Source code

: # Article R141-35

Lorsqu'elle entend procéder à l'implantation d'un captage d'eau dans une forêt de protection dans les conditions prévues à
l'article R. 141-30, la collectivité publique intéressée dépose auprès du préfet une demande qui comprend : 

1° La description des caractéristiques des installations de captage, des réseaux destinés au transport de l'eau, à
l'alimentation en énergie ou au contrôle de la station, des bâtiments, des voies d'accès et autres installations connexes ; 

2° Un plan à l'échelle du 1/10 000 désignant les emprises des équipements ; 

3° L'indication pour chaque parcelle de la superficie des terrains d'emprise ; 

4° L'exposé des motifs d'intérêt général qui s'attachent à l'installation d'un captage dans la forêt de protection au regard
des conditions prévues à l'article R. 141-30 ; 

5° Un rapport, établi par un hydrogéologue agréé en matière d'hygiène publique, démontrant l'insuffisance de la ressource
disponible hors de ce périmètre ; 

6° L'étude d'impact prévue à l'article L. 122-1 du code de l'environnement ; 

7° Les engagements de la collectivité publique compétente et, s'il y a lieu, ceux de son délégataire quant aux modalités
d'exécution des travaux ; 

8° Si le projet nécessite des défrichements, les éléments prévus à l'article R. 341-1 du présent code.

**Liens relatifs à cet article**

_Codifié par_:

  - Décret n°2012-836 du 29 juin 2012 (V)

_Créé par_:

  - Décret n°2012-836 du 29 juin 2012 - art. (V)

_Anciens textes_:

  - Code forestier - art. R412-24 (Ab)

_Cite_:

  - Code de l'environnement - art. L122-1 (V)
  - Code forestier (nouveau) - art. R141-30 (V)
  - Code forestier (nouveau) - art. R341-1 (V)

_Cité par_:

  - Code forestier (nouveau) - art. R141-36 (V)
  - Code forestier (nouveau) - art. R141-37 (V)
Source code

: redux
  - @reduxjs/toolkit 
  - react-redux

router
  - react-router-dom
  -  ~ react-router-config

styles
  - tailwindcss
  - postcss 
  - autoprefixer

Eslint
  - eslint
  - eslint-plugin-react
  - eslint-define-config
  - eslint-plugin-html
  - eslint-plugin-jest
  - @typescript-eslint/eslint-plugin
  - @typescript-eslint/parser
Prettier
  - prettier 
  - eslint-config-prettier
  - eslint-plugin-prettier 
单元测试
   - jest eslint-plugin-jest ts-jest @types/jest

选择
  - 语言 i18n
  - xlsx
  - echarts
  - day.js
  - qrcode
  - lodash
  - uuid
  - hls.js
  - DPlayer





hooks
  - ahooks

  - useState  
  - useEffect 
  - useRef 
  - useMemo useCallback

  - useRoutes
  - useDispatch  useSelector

• **EXERCISE**: What is needed is every line from the data above that includes the string "prévues", copied out.

• **OUTPUT FOR THIS EXERCISE**:
Lorsqu'elle entend procéder à l'implantation d'un captage d'eau dans une forêt de protection dans les conditions prévues à
des conditions prévues à l'article R. 141-30 ; 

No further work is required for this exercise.